Commissioner Rob Manfred will spend the length of the current Collective Bargaining Agreement telling anyone who will listen the owner’s lockout didn’t result in any lost regular season games. But the lockout did force the regular season to begin a week late and left MLB squeezing its newly expanded playoffs into the same time frame in which the playoffs were conducted in 2021, when the AL wild card game was played Oct. 5 and Game 7 of the World Series was scheduled for Nov. 3 (the Braves closed out the Astros one night earlier in Game 6).

This year’s postseason is also scheduled to be completed with no more than 30 days elapsing between the start of the four wild card series on Oct. 7 and a potential Game 7 of the World Series being scheduled for Nov. 5. But to squeeze everything in, off-days were eliminated between Games 4 and 5 of the Division Series and between Games 5 and 6 of the LCS.

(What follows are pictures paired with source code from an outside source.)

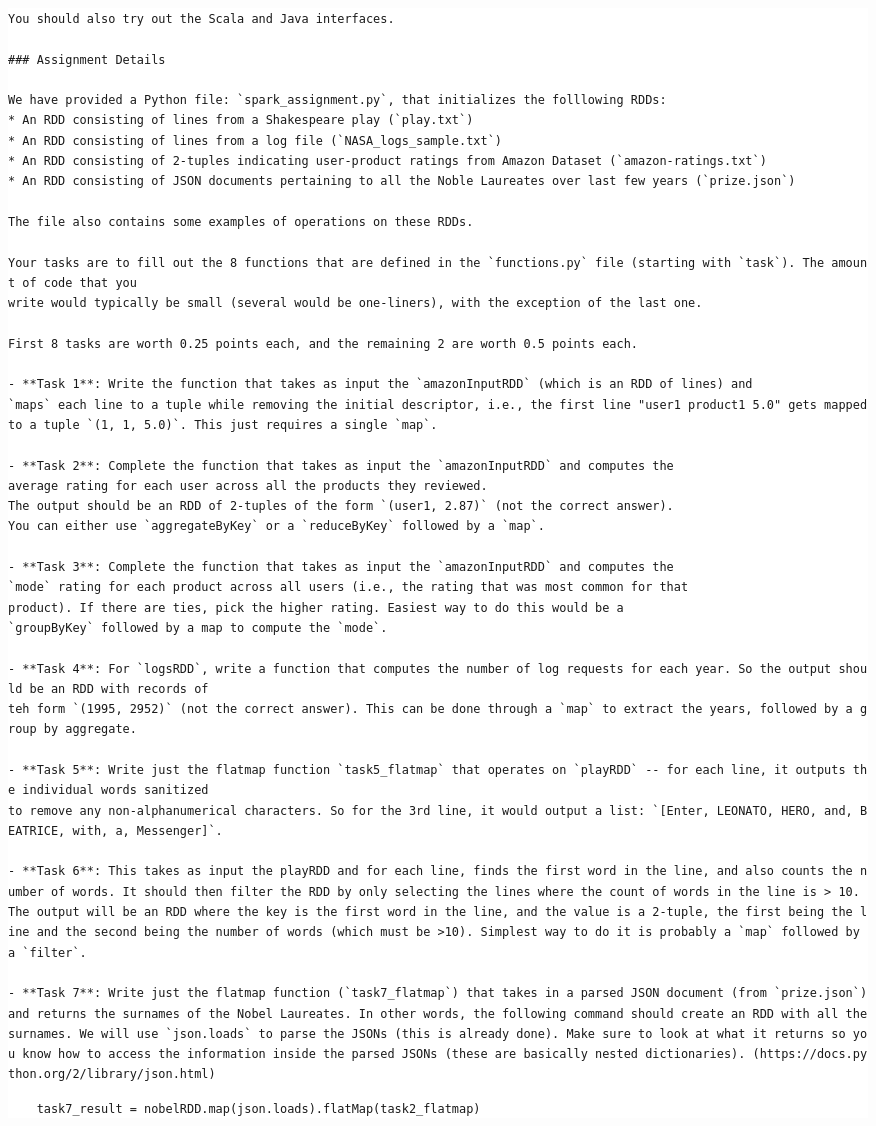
 ```
You should also try out the Scala and Java interfaces.

### Assignment Details

We have provided a Python file: `spark_assignment.py`, that initializes the folllowing RDDs:
* An RDD consisting of lines from a Shakespeare play (`play.txt`)
* An RDD consisting of lines from a log file (`NASA_logs_sample.txt`)
* An RDD consisting of 2-tuples indicating user-product ratings from Amazon Dataset (`amazon-ratings.txt`)
* An RDD consisting of JSON documents pertaining to all the Noble Laureates over last few years (`prize.json`)

The file also contains some examples of operations on these RDDs. 

Your tasks are to fill out the 8 functions that are defined in the `functions.py` file (starting with `task`). The amount of code that you 
write would typically be small (several would be one-liners), with the exception of the last one. 

First 8 tasks are worth 0.25 points each, and the remaining 2 are worth 0.5 points each.

- **Task 1**: Write the function that takes as input the `amazonInputRDD` (which is an RDD of lines) and
`maps` each line to a tuple while removing the initial descriptor, i.e., the first line "user1 product1 5.0" gets mapped to a tuple `(1, 1, 5.0)`. This just requires a single `map`.

- **Task 2**: Complete the function that takes as input the `amazonInputRDD` and computes the
average rating for each user across all the products they reviewed. 
The output should be an RDD of 2-tuples of the form `(user1, 2.87)` (not the correct answer).
You can either use `aggregateByKey` or a `reduceByKey` followed by a `map`.

- **Task 3**: Complete the function that takes as input the `amazonInputRDD` and computes the
`mode` rating for each product across all users (i.e., the rating that was most common for that
product). If there are ties, pick the higher rating. Easiest way to do this would be a
`groupByKey` followed by a map to compute the `mode`.

- **Task 4**: For `logsRDD`, write a function that computes the number of log requests for each year. So the output should be an RDD with records of
teh form `(1995, 2952)` (not the correct answer). This can be done through a `map` to extract the years, followed by a group by aggregate.

- **Task 5**: Write just the flatmap function `task5_flatmap` that operates on `playRDD` -- for each line, it outputs the individual words sanitized
to remove any non-alphanumerical characters. So for the 3rd line, it would output a list: `[Enter, LEONATO, HERO, and, BEATRICE, with, a, Messenger]`.

- **Task 6**: This takes as input the playRDD and for each line, finds the first word in the line, and also counts the number of words. It should then filter the RDD by only selecting the lines where the count of words in the line is > 10. The output will be an RDD where the key is the first word in the line, and the value is a 2-tuple, the first being the line and the second being the number of words (which must be >10). Simplest way to do it is probably a `map` followed by a `filter`.

- **Task 7**: Write just the flatmap function (`task7_flatmap`) that takes in a parsed JSON document (from `prize.json`) and returns the surnames of the Nobel Laureates. In other words, the following command should create an RDD with all the surnames. We will use `json.loads` to parse the JSONs (this is already done). Make sure to look at what it returns so you know how to access the information inside the parsed JSONs (these are basically nested dictionaries). (https://docs.python.org/2/library/json.html)
```
     	task7_result = nobelRDD.map(json.loads).flatMap(task2_flatmap)
```

```
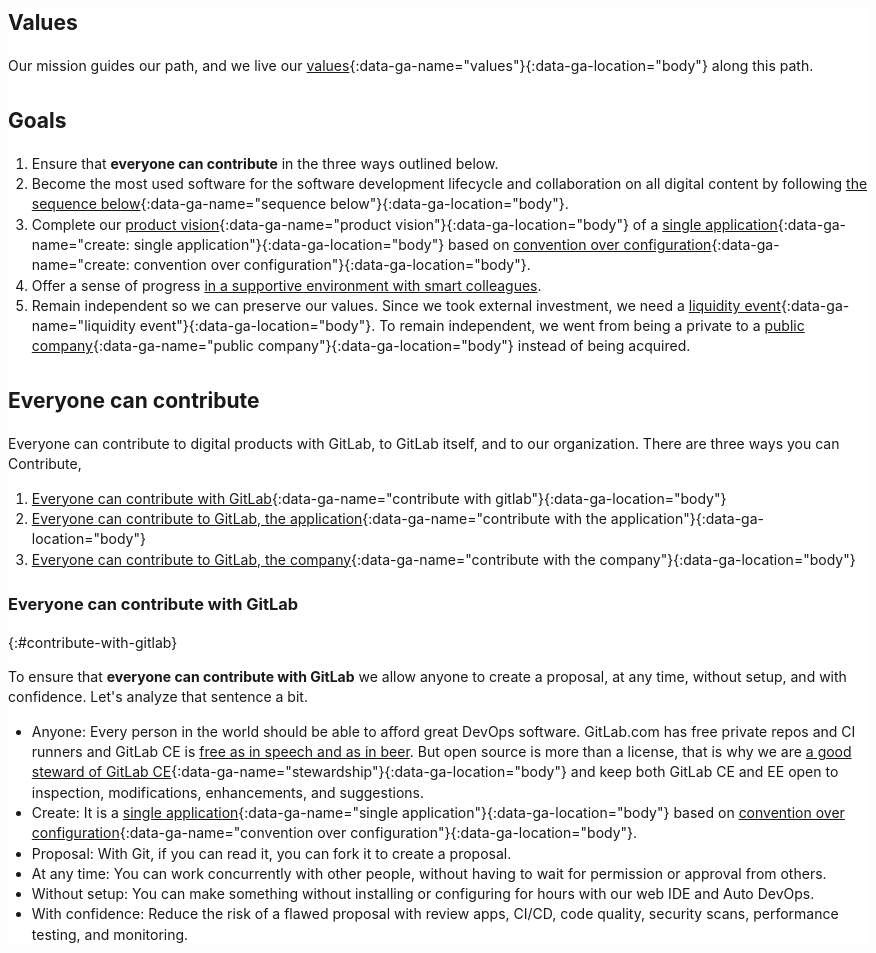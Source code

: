 ## Values

Our mission guides our path, and we live our [values](/handbook/values/){:data-ga-name="values"}{:data-ga-location="body"} along this path.

## Goals

1. Ensure that **everyone can contribute** in the three ways outlined below.
2. Become the most used software for the software development lifecycle and collaboration on all digital content by following [the sequence below](#sequence){:data-ga-name="sequence below"}{:data-ga-location="body"}.
3. Complete our [product vision](/direction/#vision){:data-ga-name="product vision"}{:data-ga-location="body"} of a [single application](/handbook/product/single-application/){:data-ga-name="create: single application"}{:data-ga-location="body"} based on [convention over configuration](/handbook/product/product-principles/#convention-over-configuration){:data-ga-name="create: convention over configuration"}{:data-ga-location="body"}.
4. Offer a sense of progress [in a supportive environment with smart colleagues](http://pandodaily.com/2012/08/10/dear-startup-genius-choosing-co-founders-burning-out-employees-and-lean-vs-fat-startups/).
5. Remain independent so we can preserve our values. Since we took external investment, we need a [liquidity event](https://en.wikipedia.org/wiki/Liquidity_event){:data-ga-name="liquidity event"}{:data-ga-location="body"}. To remain independent, we went from being a private to a [public company](/handbook/being-a-public-company/){:data-ga-name="public company"}{:data-ga-location="body"} instead of being acquired.

##  Everyone can contribute

Everyone can contribute to digital products with GitLab, to GitLab itself, and to our organization.
There are three ways you can Contribute,
1.   [Everyone can contribute with GitLab](/company/mission/#contribute-with-gitlab){:data-ga-name="contribute with gitlab"}{:data-ga-location="body"}
1.   [Everyone can contribute to GitLab, the application](/company/mission/#contribute-to-gitlab-application){:data-ga-name="contribute with the application"}{:data-ga-location="body"}
1.   [Everyone can contribute to GitLab, the company](/company/mission/#contribute-to-gitlab-company){:data-ga-name="contribute with the company"}{:data-ga-location="body"}

### Everyone can contribute with GitLab
{:#contribute-with-gitlab}

To ensure that **everyone can contribute with GitLab** we allow anyone to create a proposal, at any time, without setup, and with confidence. Let's analyze that sentence a bit.
   - Anyone: Every person in the world should be able to afford great DevOps software. GitLab.com has free private repos and CI runners and GitLab CE is [free as in speech and as in beer](http://www.howtogeek.com/howto/31717/what-do-the-phrases-free-speech-vs.-free-beer-really-mean/). But open source is more than a license, that is why we are [a good steward of GitLab CE](/company/stewardship/){:data-ga-name="stewardship"}{:data-ga-location="body"} and keep both GitLab CE and EE open to inspection, modifications, enhancements, and suggestions.
   - Create: It is a [single application](/handbook/product/single-application/){:data-ga-name="single application"}{:data-ga-location="body"} based on [convention over configuration](/handbook/product/product-principles/#convention-over-configuration){:data-ga-name="convention over configuration"}{:data-ga-location="body"}.
   - Proposal: With Git, if you can read it, you can fork it to create a proposal.
   - At any time: You can work concurrently with other people, without having to wait for permission or approval from others.
   - Without setup: You can make something without installing or configuring for hours with our web IDE and Auto DevOps.
   - With confidence: Reduce the risk of a flawed proposal with review apps, CI/CD, code quality, security scans, performance testing, and monitoring.
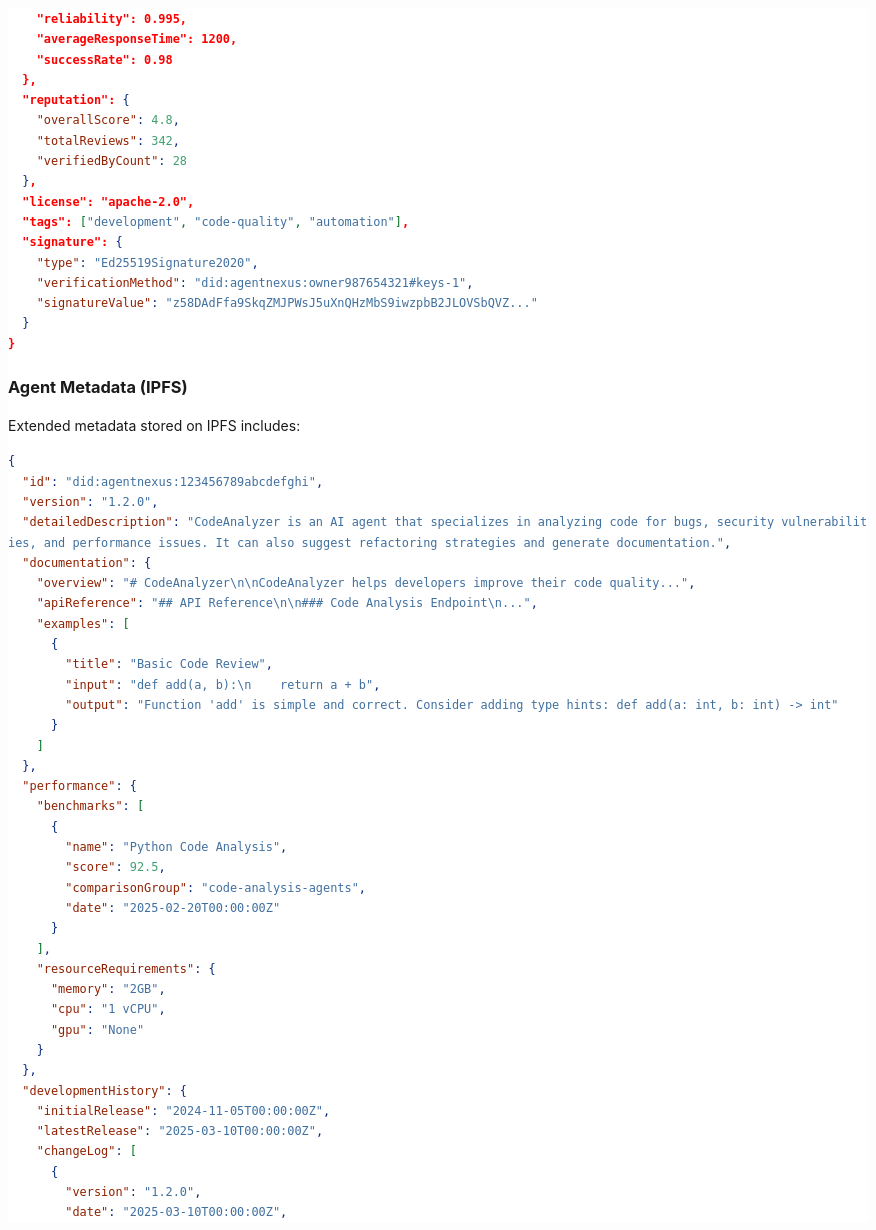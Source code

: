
 ```json
    "reliability": 0.995,
    "averageResponseTime": 1200,
    "successRate": 0.98
  },
  "reputation": {
    "overallScore": 4.8,
    "totalReviews": 342,
    "verifiedByCount": 28
  },
  "license": "apache-2.0",
  "tags": ["development", "code-quality", "automation"],
  "signature": {
    "type": "Ed25519Signature2020",
    "verificationMethod": "did:agentnexus:owner987654321#keys-1",
    "signatureValue": "z58DAdFfa9SkqZMJPWsJ5uXnQHzMbS9iwzpbB2JLOVSbQVZ..."
  }
}
```

### Agent Metadata (IPFS)

Extended metadata stored on IPFS includes:

```json
{
  "id": "did:agentnexus:123456789abcdefghi",
  "version": "1.2.0",
  "detailedDescription": "CodeAnalyzer is an AI agent that specializes in analyzing code for bugs, security vulnerabilities, and performance issues. It can also suggest refactoring strategies and generate documentation.",
  "documentation": {
    "overview": "# CodeAnalyzer\n\nCodeAnalyzer helps developers improve their code quality...",
    "apiReference": "## API Reference\n\n### Code Analysis Endpoint\n...",
    "examples": [
      {
        "title": "Basic Code Review",
        "input": "def add(a, b):\n    return a + b",
        "output": "Function 'add' is simple and correct. Consider adding type hints: def add(a: int, b: int) -> int"
      }
    ]
  },
  "performance": {
    "benchmarks": [
      {
        "name": "Python Code Analysis",
        "score": 92.5,
        "comparisonGroup": "code-analysis-agents",
        "date": "2025-02-20T00:00:00Z"
      }
    ],
    "resourceRequirements": {
      "memory": "2GB",
      "cpu": "1 vCPU",
      "gpu": "None"
    }
  },
  "developmentHistory": {
    "initialRelease": "2024-11-05T00:00:00Z",
    "latestRelease": "2025-03-10T00:00:00Z",
    "changeLog": [
      {
        "version": "1.2.0",
        "date": "2025-03-10T00:00:00Z",
```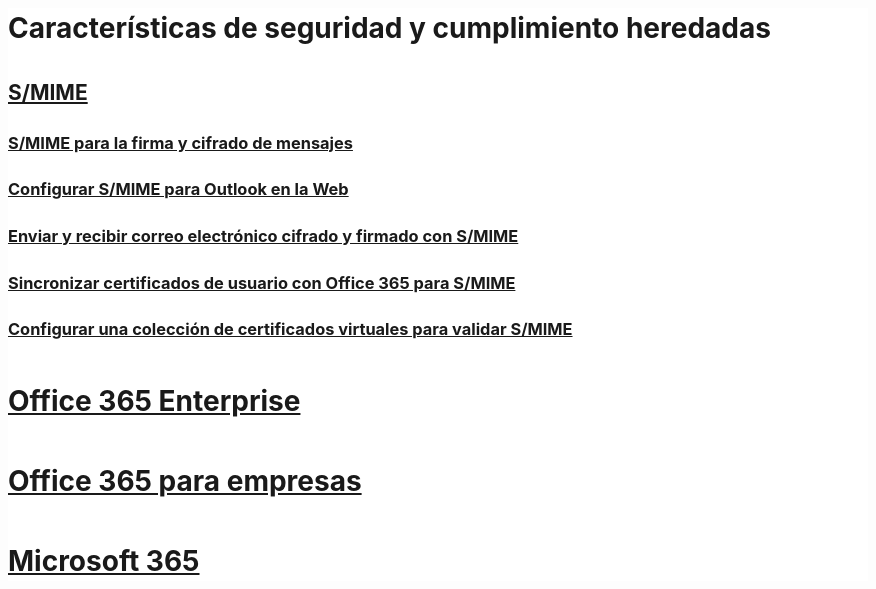 # Características de seguridad y cumplimiento heredadas
## [S/MIME](s-mime-for-message-signing-and-encryption.md)
### [S/MIME para la firma y cifrado de mensajes](s-mime-for-message-signing-and-encryption.md)
### [Configurar S/MIME para Outlook en la Web](configure-s-mime-settings-for-outlook-web-app.md)
### [Enviar y recibir correo electrónico cifrado y firmado con S/MIME](send-and-receive-s-mime-signed-and-encrypted-email.md)
### [Sincronizar certificados de usuario con Office 365 para S/MIME](sync-user-certificates-to-office-365-for-s-mime.md)
### [Configurar una colección de certificados virtuales para validar S/MIME](set-up-virtual-certificate-collection-to-validate-s-mime.md)

# [Office 365 Enterprise](https://docs.microsoft.com/Office365/Enterprise)
# [Office 365 para empresas](https://docs.microsoft.com/office365/admin/admin-home)
# [Microsoft 365](https://docs.microsoft.com/microsoft-365/)

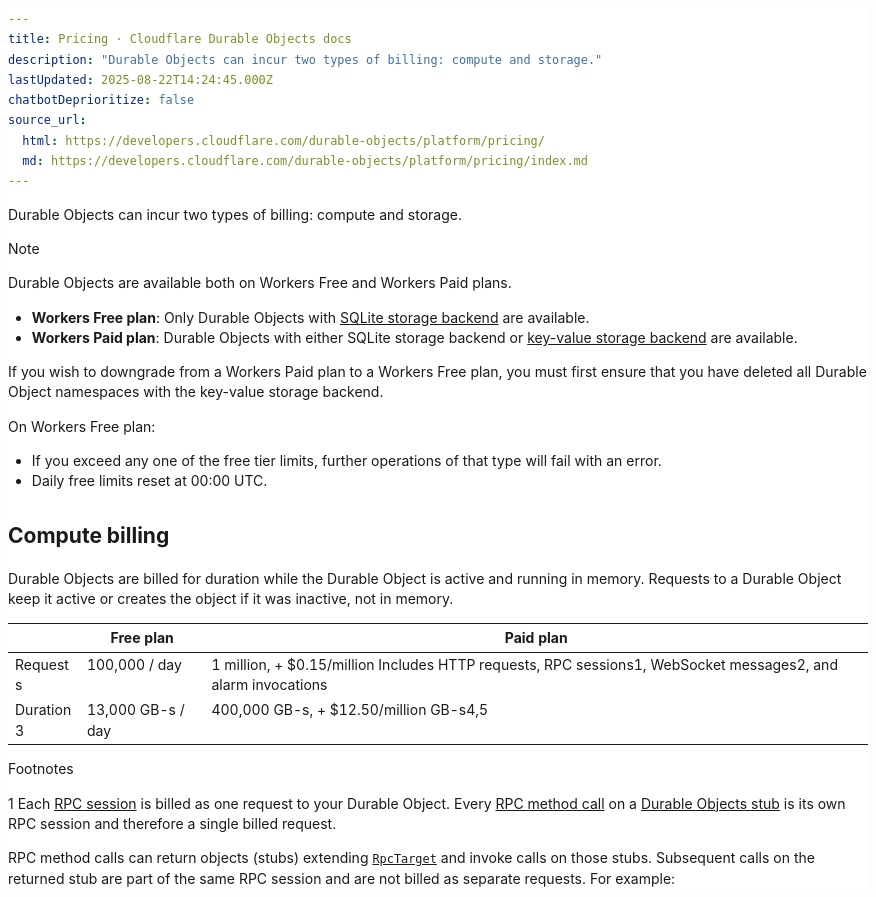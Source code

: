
 ```yaml
---
title: Pricing · Cloudflare Durable Objects docs
description: "Durable Objects can incur two types of billing: compute and storage."
lastUpdated: 2025-08-22T14:24:45.000Z
chatbotDeprioritize: false
source_url:
  html: https://developers.cloudflare.com/durable-objects/platform/pricing/
  md: https://developers.cloudflare.com/durable-objects/platform/pricing/index.md
---
```


Durable Objects can incur two types of billing: compute and storage.

Note

Durable Objects are available both on Workers Free and Workers Paid plans.

* **Workers Free plan**: Only Durable Objects with [SQLite storage backend](https://developers.cloudflare.com/durable-objects/best-practices/access-durable-objects-storage/#wrangler-configuration-for-sqlite-backed-durable-objects) are available.
* **Workers Paid plan**: Durable Objects with either SQLite storage backend or [key-value storage backend](https://developers.cloudflare.com/durable-objects/reference/durable-objects-migrations/#create-durable-object-class-with-key-value-storage) are available.

If you wish to downgrade from a Workers Paid plan to a Workers Free plan, you must first ensure that you have deleted all Durable Object namespaces with the key-value storage backend.

On Workers Free plan:

* If you exceed any one of the free tier limits, further operations of that type will fail with an error.
* Daily free limits reset at 00:00 UTC.

## Compute billing

Durable Objects are billed for duration while the Durable Object is active and running in memory. Requests to a Durable Object keep it active or creates the object if it was inactive, not in memory.

| | Free plan | Paid plan |
| - | - | - |
| Requests | 100,000 / day | 1 million, + $0.15/million Includes HTTP requests, RPC sessions1, WebSocket messages2, and alarm invocations |
| Duration3 | 13,000 GB-s / day | 400,000 GB-s, + $12.50/million GB-s4,5 |

Footnotes

1 Each [RPC session](https://developers.cloudflare.com/workers/runtime-apis/rpc/lifecycle/) is billed as one request to your Durable Object. Every [RPC method call](https://developers.cloudflare.com/durable-objects/best-practices/create-durable-object-stubs-and-send-requests/) on a [Durable Objects stub](https://developers.cloudflare.com/durable-objects/) is its own RPC session and therefore a single billed request.

RPC method calls can return objects (stubs) extending [`RpcTarget`](https://developers.cloudflare.com/workers/runtime-apis/rpc/lifecycle/#lifetimes-memory-and-resource-management) and invoke calls on those stubs. Subsequent calls on the returned stub are part of the same RPC session and are not billed as separate requests. For example:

Yet in another attempt to bring another March Madness-like element to the expanded playoffs, MLB scheduled all four Division Series to begin Oct. 11 and thus had to stagger the series by adding an off-day between Games 1 and 2 of each AL Division Series. So the Yankees and Guardians worked out at Yankee Stadium on a splendid afternoon last Wednesday before Thursday’s game was postponed hours ahead of first pitch due to a miserable forecast. And of course, the Yankees and Guardians ended up playing in the only Division Series to go the distance.

A normally scheduled Division Series round still would leave the eventual Yankees-Guardians winner sprinting to Houston and opening the ALCS with no rest. But the Game 5 rainout and subsequent lack of travel day would have felt like an unpredictable quirk and not an entirely avoidable debacle that unfolded in slow motion over the course of six days.

Don’t worry, though. Subsequent playoff schedules are sure to take this worst-case scenario into effect. Just like you finished all term papers ahead of time and continue to complete all work projects ahead of schedule and leave 15 minutes early for every appointment. Right?